Prima l'"esecuzione" di un 18enne di colore, poi un altro nero ucciso dai poliziotti (bianchi). A Los Angeles nel '92 la rivolta finì in 5 giorni

Nove giorni di scontri razziali Peggio del caso Rodney King

Il fantasma dei riots di Los Angeles, che nel 1992 misero la città californiana a ferro e fuoco dopo l'assoluzione di quattro poliziotti bianchi per il pestaggio del camionista nero Rodney King, sembrava appartenere al passato. Allora, per cinque giorni, la comunità afroamericana trasformo' la metropoli in un campo di battaglia, con scontri durissimi che provocarono la morte di 55 persone. Oggi, la violenza a sfondo razziale è invece tornata prepotentemente protagonista a Ferguson, in Missouri, da nove giorni teatro di gravi disordini dopo l'uccisione, il nove agosto scorso, del diciottenne di colore Michael Brown, freddato dall'agente Darren Wilson con sei colpi di pistola. Due sere fa i manifestanti hanno lanciato bottiglie e bombe molotov contro le forze dell'ordine: 78 persone sono state arrestate, mentre sei sono rimaste ferite, e la notte scorsa in manette sono finite 47 persone. Nel frattempo, un altro ragazzo afroamericano è stato ucciso dalla polizia a circa dieci km da Ferguson: gli agenti sono intervenuti dopo la segnalazione che un giovane nero di 23 anni brandiva un coltello davanti a un negozio. Secondo quanto riportato dalle autorità ai media statunitensi, i poliziotti gli avrebbero ripetutamente intimato di posare l'arma, ma la vittima agiva in maniera «strana», e avrebbe detto: «sparatemi, uccidetemi». Quando il ragazzo si è trovato a pochi metri di distanza dagli agenti, uno di loro ha fatto fuoco, e il 23 enne è morto sul colpo. Sugli scontri nel sobborgo di St. Louis è intervenuto nuovamente il presidente degli Stati Uniti, Barack Obama, il quale ha affermato che «l'impiego della guardia nazionale a Ferguson deve essere limitato».
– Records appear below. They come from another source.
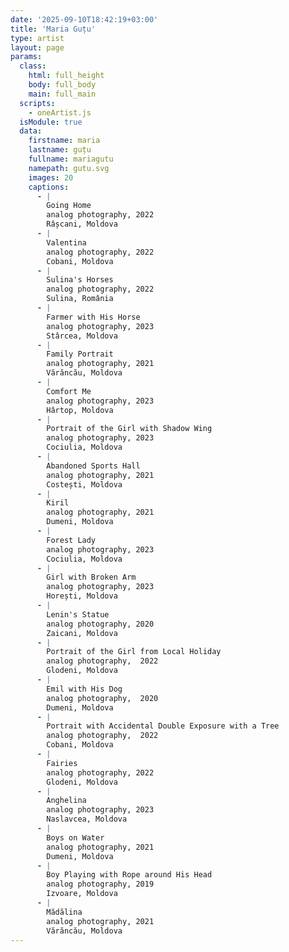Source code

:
 ```yaml
---
date: '2025-09-10T18:42:19+03:00'
title: 'Maria Guțu'
type: artist
layout: page
params:
  class:
    html: full_height
    body: full_body
    main: full_main
  scripts:
    - oneArtist.js
  isModule: true  
  data:
    firstname: maria
    lastname: guțu
    fullname: mariagutu
    namepath: gutu.svg
    images: 20
    captions:
      - |
        Going Home
        analog photography, 2022
        Râșcani, Moldova
      - |
        Valentina
        analog photography, 2022
        Cobani, Moldova
      - |
        Sulina's Horses
        analog photography, 2022
        Sulina, România
      - |
        Farmer with His Horse
        analog photography, 2023
        Stârcea, Moldova
      - |
        Family Portrait
        analog photography, 2021
        Vărăncău, Moldova
      - |
        Comfort Me
        analog photography, 2023
        Hârtop, Moldova
      - |
        Portrait of the Girl with Shadow Wing
        analog photography, 2023
        Cociulia, Moldova
      - |
        Abandoned Sports Hall
        analog photography, 2021
        Costești, Moldova
      - |
        Kiril
        analog photography, 2021
        Dumeni, Moldova
      - |
        Forest Lady
        analog photography, 2023
        Cociulia, Moldova
      - |
        Girl with Broken Arm
        analog photography, 2023
        Horești, Moldova
      - |
        Lenin's Statue
        analog photography, 2020
        Zaicani, Moldova
      - |
        Portrait of the Girl from Local Holiday
        analog photography,  2022
        Glodeni, Moldova
      - |
        Emil with His Dog
        analog photography,  2020
        Dumeni, Moldova
      - |
        Portrait with Accidental Double Exposure with a Tree
        analog photography,  2022
        Cobani, Moldova
      - |
        Fairies
        analog photography, 2022
        Glodeni, Moldova
      - |
        Anghelina
        analog photography, 2023
        Naslavcea, Moldova
      - |
        Boys on Water
        analog photography, 2021
        Dumeni, Moldova
      - |
        Boy Playing with Rope around His Head
        analog photography, 2019
        Izvoare, Moldova
      - |
        Mădălina
        analog photography, 2021
        Vărăncău, Moldova
---
```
«È evidente che una piccola minoranza di persone sta causando disordini, ma il diritto di riunirsi e di parlare liberamente deve essere tutelato - ha aggiunto l'inquilino della Casa Bianca - Non ci sono scuse per l'uso eccessivo della forza da parte della polizia».
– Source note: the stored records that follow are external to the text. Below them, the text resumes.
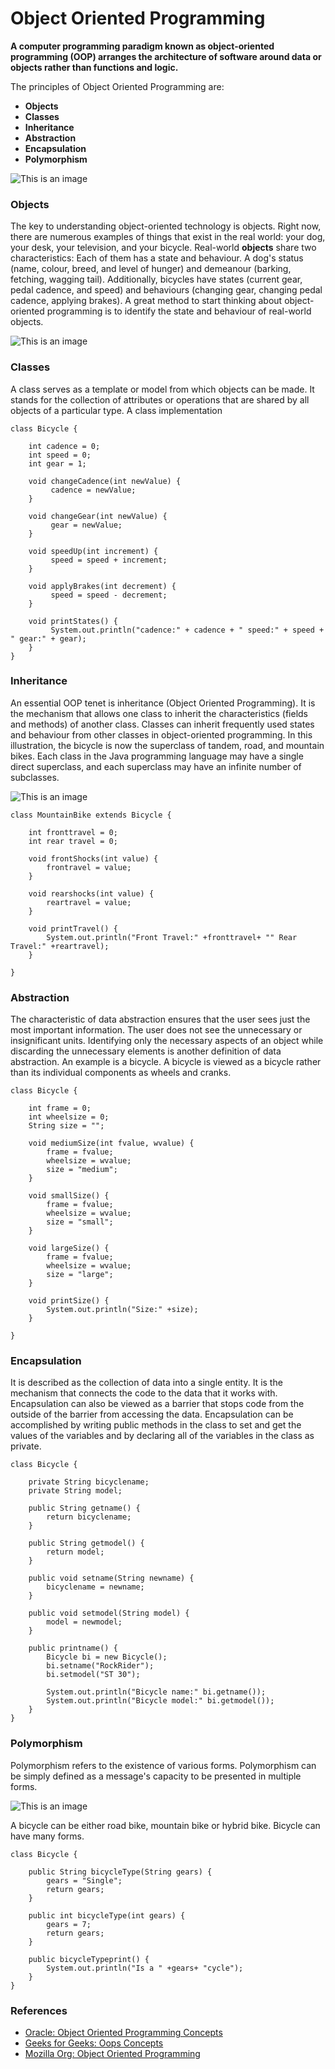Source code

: # Object Oriented Programming

**A computer programming paradigm known as object-oriented programming (OOP) arranges the architecture of software around data or objects rather than functions and logic.**

The principles of Object Oriented Programming are:
-  **Objects**
-  **Classes**
-  **Inheritance**
-  **Abstraction** 
-  **Encapsulation**
-  **Polymorphism**

![This is an image](./Images/object.png)

### **Objects**
 The key to understanding object-oriented technology is objects. Right now, there are numerous examples of things that exist in the real world: your dog, your desk, your television, and your bicycle.
 Real-world **objects** share two characteristics: 
 Each of them has a state and behaviour. A dog's status (name, colour, breed, and level of hunger) and demeanour (barking, fetching, wagging tail). Additionally, bicycles have states (current gear, pedal cadence, and speed) and behaviours (changing gear, changing pedal cadence, applying brakes). A great method to start thinking about object-oriented programming is to identify the state and behaviour of real-world objects.

![This is an image](./Images/objects.png)

### **Classes**
 A class serves as a template or model from which objects can be made. It stands for the collection of attributes or operations that are shared by all objects of a particular type.
 A class implementation
```
class Bicycle {

    int cadence = 0;
    int speed = 0;
    int gear = 1;

    void changeCadence(int newValue) {
         cadence = newValue;
    }

    void changeGear(int newValue) {
         gear = newValue;
    }

    void speedUp(int increment) {
         speed = speed + increment;   
    }

    void applyBrakes(int decrement) {
         speed = speed - decrement;
    }

    void printStates() {
         System.out.println("cadence:" + cadence + " speed:" + speed + " gear:" + gear);
    }
}
```

### **Inheritance**
 An essential OOP tenet is inheritance (Object Oriented Programming). It is the mechanism that allows one class to inherit the characteristics (fields and methods) of another class.
 Classes can inherit frequently used states and behaviour from other classes in object-oriented programming. In this illustration, the bicycle is now the superclass of tandem, road, and mountain bikes. Each class in the Java programming language may have a single direct superclass, and each superclass may have an infinite number of subclasses.

![This is an image](./Images/inherit.png)

```
class MountainBike extends Bicycle {

    int fronttravel = 0;
    int rear travel = 0;

    void frontShocks(int value) {
        frontravel = value;
    }

    void rearshocks(int value) {
        reartravel = value;
    }

    void printTravel() {
        System.out.println("Front Travel:" +fronttravel+ "" Rear Travel:" +reartravel);
    }

}
```

### **Abstraction**
 The characteristic of data abstraction ensures that the user sees just the most important information. The user does not see the unnecessary or insignificant units. Identifying only the necessary aspects of an object while discarding the unnecessary elements is another definition of data abstraction.
 An example is a bicycle. A bicycle is viewed as a bicycle rather than its individual components as wheels and cranks.

```
class Bicycle {

    int frame = 0;
    int wheelsize = 0;
    String size = "";
    
    void mediumSize(int fvalue, wvalue) {
        frame = fvalue;
        wheelsize = wvalue;
        size = "medium";
    }
    
    void smallSize() {
        frame = fvalue;
        wheelsize = wvalue;
        size = "small";
    }
    
    void largeSize() {
        frame = fvalue;
        wheelsize = wvalue;
        size = "large";
    }
    
    void printSize() {
        System.out.println("Size:" +size);
    }
    
}
```

### **Encapsulation**
 It is described as the collection of data into a single entity. It is the mechanism that connects the code to the data that it works with. Encapsulation can also be viewed as a barrier that stops code from the outside of the barrier from accessing the data.
 Encapsulation can be accomplished by writing public methods in the class to set and get the values of the variables and by declaring all of the variables in the class as private.

```
class Bicycle {
    
    private String bicyclename;
    private String model;
    
    public String getname() {
        return bicyclename;
    }
    
    public String getmodel() {
        return model;
    } 
    
    public void setname(String newname) {
        bicyclename = newname;
    }
    
    public void setmodel(String model) {
        model = newmodel;
    }
    
    public printname() {
        Bicycle bi = new Bicycle();
        bi.setname("RockRider");
        bi.setmodel("ST 30");
        
        System.out.println("Bicycle name:" bi.getname());
        System.out.println("Bicycle model:" bi.getmodel());
    }
}
```

### **Polymorphism**
Polymorphism refers to the existence of various forms. Polymorphism can be simply defined as a message's capacity to be presented in multiple forms.

![This is an image](./Images/inherit.png)

 A bicycle can be either road bike, mountain bike or hybrid bike. Bicycle can have many forms.

```
class Bicycle {

    public String bicycleType(String gears) {
        gears = "Single";
        return gears;
    }
    
    public int bicycleType(int gears) {
        gears = 7;
        return gears;
    }
    
    public bicycleTypeprint() {
        System.out.println("Is a " +gears+ "cycle");
    }
}
```

### References
*  [Oracle: Object Oriented Programming Concepts](https://docs.oracle.com/javase/tutorial/java/concepts/index.html)
*  [Geeks for Geeks: Oops Concepts](https://www.geeksforgeeks.org/object-oriented-programming-oops-concept-in-java/)
*  [Mozilla Org: Object Oriented Programming](https://developer.mozilla.org/en-US/docs/Learn/JavaScript/Objects/Object-oriented_programming)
E ieri a Ferguson è arrivato anche il ministro della giustizia Usa, Eric Holder, per incontrare gli investigatori dell'Fbi. Holder ha garantito che l'inchiesta sulla morte di Brown sarà «equa e approfondita»: «dal giorno della sua uccisione, la Nazione e il mondo hanno assistito ai disordini che hanno attanagliato Ferguson», ha detto in una lettera aperta ai cittadini.
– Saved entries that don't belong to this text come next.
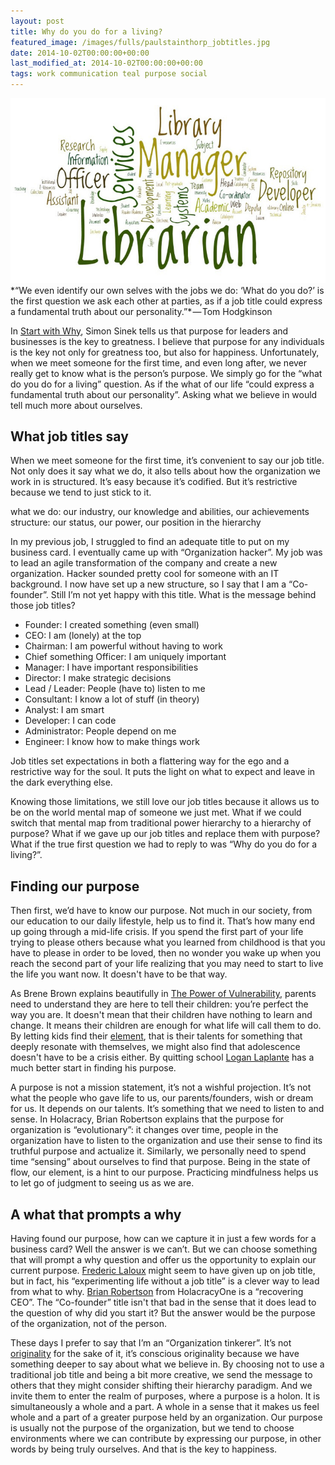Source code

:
 ```yaml
---
layout: post
title: Why do you do for a living?
featured_image: /images/fulls/paulstainthorp_jobtitles.jpg
date: 2014-10-02T00:00:00+00:00
last_modified_at: 2014-10-02T00:00:00+00:00
tags: work communication teal purpose social  
---
```

<img src="/images/fulls/paulstainthorp_jobtitles.jpg" class="fit image" title='Photo credit: Paul Stainthorp 2011'>
*“We even identify our own selves with the jobs we do: ‘What do you do?’ is the first question we ask each other at parties, as if a job title could express a fundamental truth about our personality.”* — Tom Hodgkinson

In [Start with Why](http://www.ted.com/talks/simon_sinek_how_great_leaders_inspire_action), Simon Sinek tells us that purpose for leaders and businesses is the key to greatness. I believe that purpose for any individuals is the key not only for greatness too, but also for happiness. Unfortunately, when we meet someone for the first time, and even long after, we never really get to know what is the person’s purpose. We simply go for the “what do you do for a living” question. As if the what of our life “could express a fundamental truth about our personality”. Asking what we believe in would tell much more about ourselves.

## What job titles say

When we meet someone for the first time, it’s convenient to say our job title. Not only does it say what we do, it also tells about how the organization we work in is structured. It’s easy because it’s codified. But it’s restrictive because we tend to just stick to it.

what we do: our industry, our knowledge and abilities, our achievements
structure: our status, our power, our position in the hierarchy

In my previous job, I struggled to find an adequate title to put on my business card. I eventually came up with “Organization hacker”. My job was to lead an agile transformation of the company and create a new organization. Hacker sounded pretty cool for someone with an IT background. I now have set up a new structure, so I say that I am a “Co-founder”. Still I’m not yet happy with this title. What is the message behind those job titles?

+ Founder: I created something (even small)
+ CEO: I am (lonely) at the top
+ Chairman: I am powerful without having to work
+ Chief something Officer: I am uniquely important
+ Manager: I have important responsibilities
+ Director: I make strategic decisions
+ Lead / Leader: People (have to) listen to me
+ Consultant: I know a lot of stuff (in theory)
+ Analyst: I am smart
+ Developer: I can code
+ Administrator: People depend on me
+ Engineer: I know how to make things work

Job titles set expectations in both a flattering way for the ego and a restrictive way for the soul. It puts the light on what to expect and leave in the dark everything else.

Knowing those limitations, we still love our job titles because it allows us to be on the world mental map of someone we just met. What if we could switch that mental map from traditional power hierarchy to a hierarchy of purpose? What if we gave up our job titles and replace them with purpose? What if the true first question we had to reply to was “Why do you do for a living?”.

## Finding our purpose

Then first, we’d have to know our purpose. Not much in our society, from our education to our daily lifestyle, help us to find it. That’s how many end up going through a mid-life crisis. If you spend the first part of your life trying to please others because what you learned from childhood is that you have to please in order to be loved, then no wonder you wake up when you reach the second part of your life realizing that you may need to start to live the life you want now. It doesn't have to be that way.

As Brene Brown explains beautifully in [The Power of Vulnerability](http://www.ted.com/talks/brene_brown_on_vulnerability), parents need to understand they are here to tell their children: you’re perfect the way you are. It doesn't mean that their children have nothing to learn and change. It means their children are enough for what life will call them to do. By letting kids find their [element](https://www.youtube.com/watch?v=KDhhIghXxfo), that is their talents for something that deeply resonate with themselves, we might also find that adolescence doesn't have to be a crisis either. By quitting school [Logan Laplante](https://www.youtube.com/watch?v=c0H7b9faIBo) has a much better start in finding his purpose.

A purpose is not a mission statement, it’s not a wishful projection. It’s not what the people who gave life to us, our parents/founders, wish or dream for us. It depends on our talents. It’s something that we need to listen to and sense. In Holacracy, Brian Robertson explains that the purpose for organization is “evolutionary”: it changes over time, people in the organization have to listen to the organization and use their sense to find its truthful purpose and actualize it. Similarly, we personally need to spend time “sensing” about ourselves to find that purpose. Being in the state of flow, our element, is a hint to our purpose. Practicing mindfulness helps us to let go of judgment to seeing us as we are.

## A what that prompts a why

Having found our purpose, how can we capture it in just a few words for a business card? Well the answer is we can’t. But we can choose something that will prompt a why question and offer us the opportunity to explain our current purpose. [Frederic Laloux](http://be.linkedin.com/pub/frederic-laloux/0/174/108) might seem to have given up on job title, but in fact, his “experimenting life without a job title” is a clever way to lead from what to why. [Brian Robertson](http://www.linkedin.com/pub/brian-robertson/0/182/517) from HolacracyOne is a “recovering CEO”. The “Co-founder” title isn't that bad in the sense that it does lead to the question of why did you start it? But the answer would be the purpose of the organization, not of the person.

These days I prefer to say that I’m an “Organization tinkerer”. It’s not [originality](http://siliconvalleyjobtitlegenerator.tumblr.com/) for the sake of it, it’s conscious originality because we have something deeper to say about what we believe in. By choosing not to use a traditional job title and being a bit more creative, we send the message to others that they might consider shifting their hierarchy paradigm. And we invite them to enter the realm of purposes, where a purpose is a holon. It is simultaneously a whole and a part. A whole in a sense that it makes us feel whole and a part of a greater purpose held by an organization. Our purpose is usually not the purpose of the organization, but we tend to choose environments where we can contribute by expressing our purpose, in other words by being truly ourselves. And that is the key to happiness.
«Dai manifestanti - ha continuato - prevale la richiesta di risposte sulle circostanze della morte di questo giovane, e un'ampia preoccupazione sullo stato del nostro sistema giudiziario». «Per iniziare il processo di riconciliazione», ha concluso tuttavia, «gli atti di violenza sulle strade della cittadina devono finire». Intanto, da un sondaggio condotto da Gallup prima dell'uccisione del diciottenne di colore, è emerso che la maggioranza dei neri non si fida della polizia. Il 25% degli intervistati non crede in alcun modo negli agenti, il 37% poco e la stessa percentuale, invece, confida pienamente nelle forze dell'ordine.

Tra i bianchi i numeri si invertono: solo il 12% diffida dei poliziotti, il 29% non è del tutto convinto, mentre ben il 59% li sostiene pienamente.